Dataset entries

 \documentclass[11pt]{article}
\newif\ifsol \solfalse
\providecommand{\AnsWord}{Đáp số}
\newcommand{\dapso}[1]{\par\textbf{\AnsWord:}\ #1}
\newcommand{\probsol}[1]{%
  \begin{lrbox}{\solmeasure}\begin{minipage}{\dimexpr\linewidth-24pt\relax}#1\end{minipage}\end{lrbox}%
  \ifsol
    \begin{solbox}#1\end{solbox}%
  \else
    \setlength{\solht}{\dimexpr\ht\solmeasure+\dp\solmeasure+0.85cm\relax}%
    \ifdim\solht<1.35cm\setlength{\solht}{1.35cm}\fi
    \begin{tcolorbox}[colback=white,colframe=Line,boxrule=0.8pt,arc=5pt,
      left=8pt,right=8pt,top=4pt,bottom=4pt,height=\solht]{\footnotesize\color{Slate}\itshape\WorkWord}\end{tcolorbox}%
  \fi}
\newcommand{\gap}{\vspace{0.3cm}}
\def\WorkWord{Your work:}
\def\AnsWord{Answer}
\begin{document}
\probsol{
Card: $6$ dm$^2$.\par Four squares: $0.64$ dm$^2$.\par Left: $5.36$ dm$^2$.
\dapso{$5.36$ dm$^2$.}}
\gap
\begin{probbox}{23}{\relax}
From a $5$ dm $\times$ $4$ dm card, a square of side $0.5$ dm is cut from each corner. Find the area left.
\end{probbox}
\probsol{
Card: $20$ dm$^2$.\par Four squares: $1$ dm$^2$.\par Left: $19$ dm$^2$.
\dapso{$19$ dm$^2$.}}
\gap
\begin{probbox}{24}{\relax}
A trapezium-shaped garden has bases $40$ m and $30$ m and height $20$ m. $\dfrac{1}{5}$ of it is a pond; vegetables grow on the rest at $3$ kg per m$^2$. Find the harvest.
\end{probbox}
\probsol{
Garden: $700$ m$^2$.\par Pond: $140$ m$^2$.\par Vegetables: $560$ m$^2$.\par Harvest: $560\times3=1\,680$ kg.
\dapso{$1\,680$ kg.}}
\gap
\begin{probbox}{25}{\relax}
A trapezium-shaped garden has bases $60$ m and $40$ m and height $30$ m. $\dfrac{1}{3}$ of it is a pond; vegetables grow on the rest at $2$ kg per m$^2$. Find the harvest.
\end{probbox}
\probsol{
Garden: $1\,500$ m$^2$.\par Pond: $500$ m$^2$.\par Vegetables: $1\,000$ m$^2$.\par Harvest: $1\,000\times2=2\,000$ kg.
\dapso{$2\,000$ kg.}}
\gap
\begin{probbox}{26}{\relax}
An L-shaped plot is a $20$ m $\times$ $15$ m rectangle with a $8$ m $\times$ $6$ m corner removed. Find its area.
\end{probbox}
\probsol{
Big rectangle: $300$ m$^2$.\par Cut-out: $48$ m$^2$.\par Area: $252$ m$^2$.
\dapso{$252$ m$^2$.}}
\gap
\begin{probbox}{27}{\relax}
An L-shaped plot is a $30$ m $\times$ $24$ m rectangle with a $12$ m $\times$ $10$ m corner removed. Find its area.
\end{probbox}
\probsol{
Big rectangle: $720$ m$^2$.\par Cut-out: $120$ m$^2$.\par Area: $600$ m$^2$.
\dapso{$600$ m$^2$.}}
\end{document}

--

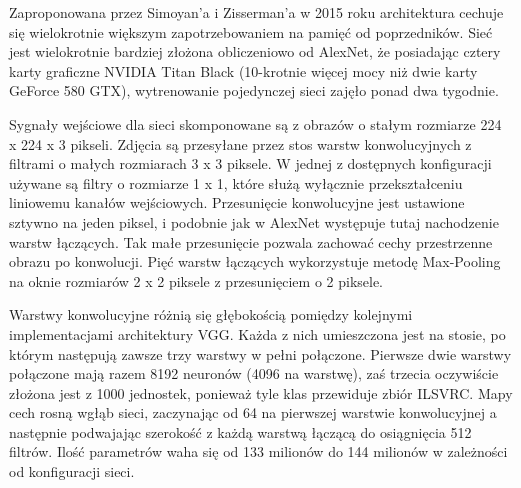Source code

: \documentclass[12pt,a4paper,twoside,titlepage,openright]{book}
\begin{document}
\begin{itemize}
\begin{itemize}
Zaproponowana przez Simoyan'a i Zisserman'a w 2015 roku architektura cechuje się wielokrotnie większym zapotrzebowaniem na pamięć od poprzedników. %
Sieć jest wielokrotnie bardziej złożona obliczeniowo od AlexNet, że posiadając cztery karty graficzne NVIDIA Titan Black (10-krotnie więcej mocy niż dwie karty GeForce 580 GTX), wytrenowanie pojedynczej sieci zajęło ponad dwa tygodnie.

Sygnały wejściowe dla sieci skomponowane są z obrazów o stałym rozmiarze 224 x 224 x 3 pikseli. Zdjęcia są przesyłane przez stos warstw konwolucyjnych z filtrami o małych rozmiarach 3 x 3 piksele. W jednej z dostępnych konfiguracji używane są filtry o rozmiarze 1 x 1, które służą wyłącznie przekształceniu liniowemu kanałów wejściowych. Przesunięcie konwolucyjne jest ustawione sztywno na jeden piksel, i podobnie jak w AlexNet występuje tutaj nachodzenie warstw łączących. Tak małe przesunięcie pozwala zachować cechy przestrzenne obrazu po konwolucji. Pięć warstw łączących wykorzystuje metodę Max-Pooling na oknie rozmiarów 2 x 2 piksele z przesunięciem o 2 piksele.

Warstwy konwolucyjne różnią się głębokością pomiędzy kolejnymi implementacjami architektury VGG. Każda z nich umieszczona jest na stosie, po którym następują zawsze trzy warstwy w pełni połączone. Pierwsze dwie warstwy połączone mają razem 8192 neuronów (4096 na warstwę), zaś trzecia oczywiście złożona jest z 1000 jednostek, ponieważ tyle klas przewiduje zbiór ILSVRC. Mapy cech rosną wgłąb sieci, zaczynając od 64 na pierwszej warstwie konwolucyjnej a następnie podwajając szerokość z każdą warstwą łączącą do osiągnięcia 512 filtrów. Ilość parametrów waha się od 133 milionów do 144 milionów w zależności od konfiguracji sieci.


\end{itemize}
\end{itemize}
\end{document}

TRY IT
Among the entries above, how many lines hold the string "setlength"? Answer with the number only.

ANSWER AREA
2